España no es que se despueble, sino que en el cine de cada ayuntamiento viejo echan dos películas seguidas que a la gente le da por hilar como el que ve “El Padrino” o “Harry Potter”, cuando nada tiene que ver, pero se empeñan en enganchar la segunda a la primera parte como si fuera continuación. La España interior es un refugio de nostálgicos que todavía se emocionan cuando huelen la panceta en la brasa y suenan dulzainas en la procesión de un santo que hasta él mismo se pregunta que hace ahí, a hombros de nativos domiciliados en Leganés y en Alcorcón, cuando en invierno le sube el moho hasta las pantorrillas porque ni comparece el cura por falta de almas. La España de finales del XX y la de hoy están cortadas de un hachazo que quieren coser cuatro nostálgicos cantores de la Arcadia feliz, sin embargo la pregunta que nadie quiere oír de sí mismo es cómo demonios se pudo vivir hace cuatro días en semejante paraíso, donde había hasta escuela con aula de niños y de niñas, y dos tiendas de coloniales, que es lo mismo que hablar de Atapuerca.

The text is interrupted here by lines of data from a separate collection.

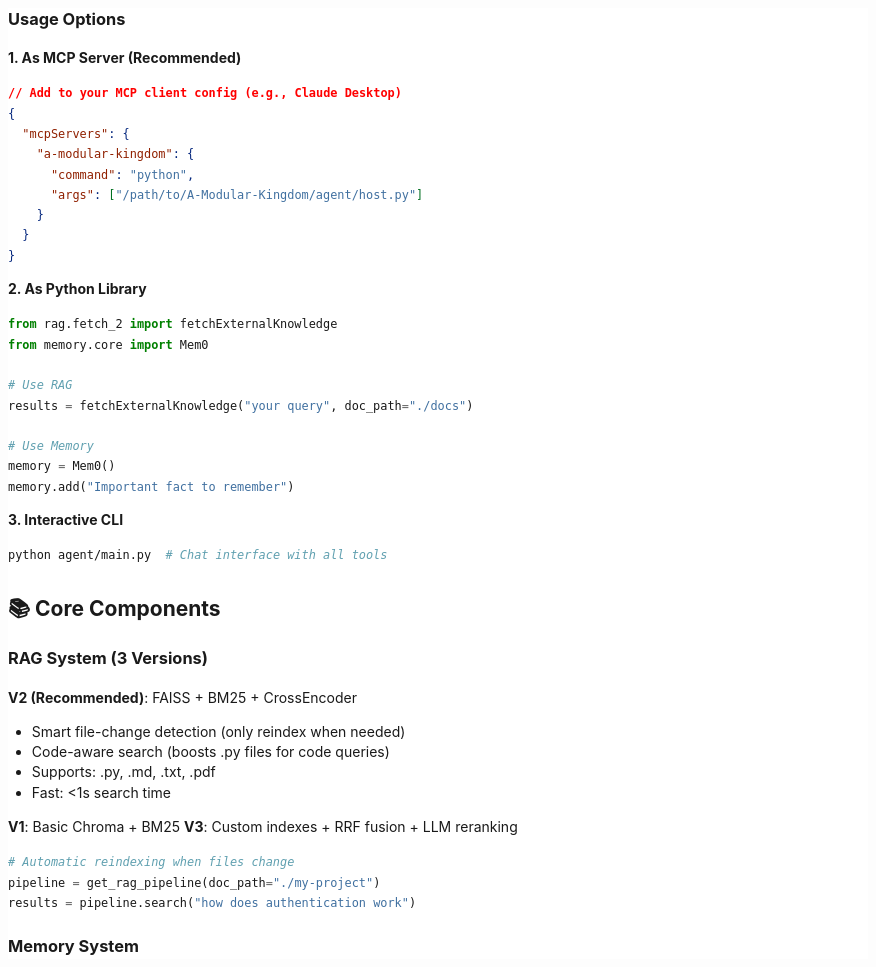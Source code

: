 ### Usage Options

**1. As MCP Server (Recommended)**
```json
// Add to your MCP client config (e.g., Claude Desktop)
{
  "mcpServers": {
    "a-modular-kingdom": {
      "command": "python",
      "args": ["/path/to/A-Modular-Kingdom/agent/host.py"]
    }
  }
}
```

**2. As Python Library**
```python
from rag.fetch_2 import fetchExternalKnowledge
from memory.core import Mem0

# Use RAG
results = fetchExternalKnowledge("your query", doc_path="./docs")

# Use Memory
memory = Mem0()
memory.add("Important fact to remember")
```

**3. Interactive CLI**
```bash
python agent/main.py  # Chat interface with all tools
```

## 📚 Core Components

### RAG System (3 Versions)

**V2 (Recommended)**: FAISS + BM25 + CrossEncoder
- Smart file-change detection (only reindex when needed)
- Code-aware search (boosts .py files for code queries)
- Supports: .py, .md, .txt, .pdf
- Fast: <1s search time

**V1**: Basic Chroma + BM25
**V3**: Custom indexes + RRF fusion + LLM reranking

```python
# Automatic reindexing when files change
pipeline = get_rag_pipeline(doc_path="./my-project")
results = pipeline.search("how does authentication work")
```

### Memory System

Acuden al debate, intentando taponar esta sangría, toda clase de galenos, como cuando Felipe II padecía gota y le recetaban cantáridas y lavativas mientras en la real capilla elevaban salmos en latín pidiendo por la salud del monarca, remedio único de todos los males. Faltan antropólogos que intenten dar razón sobre qué mueve al hombre a abandonar la arcadia feliz, esa que no eligieron y que cuando nacieron ya estaba superada, a punto de ser embalada para el Rastro. Quedamos cuatro raros que cortamos cupón cada sábado pero nos pitan los oídos cuando el silencio de las calles chilla como una parturienta entre las horas de cien minutos que marcan los relojes de la iglesia o del ayuntamiento. Quedan dos raulescondes a los que Cervantes hubiera puesto por escuderos no a Sancho sino al mismo don Alonso de Quijano, y a quienes admiro porque pelean por lo que creen, lo primero las gentes para que vivan con dignidad, resumen de las tablas de Moisés. Plaza con su nombre merecen, en la esquina del consistorio.  

Pero esta España ya es de nadie. Quizá, de los poetas, o sea, de nadie.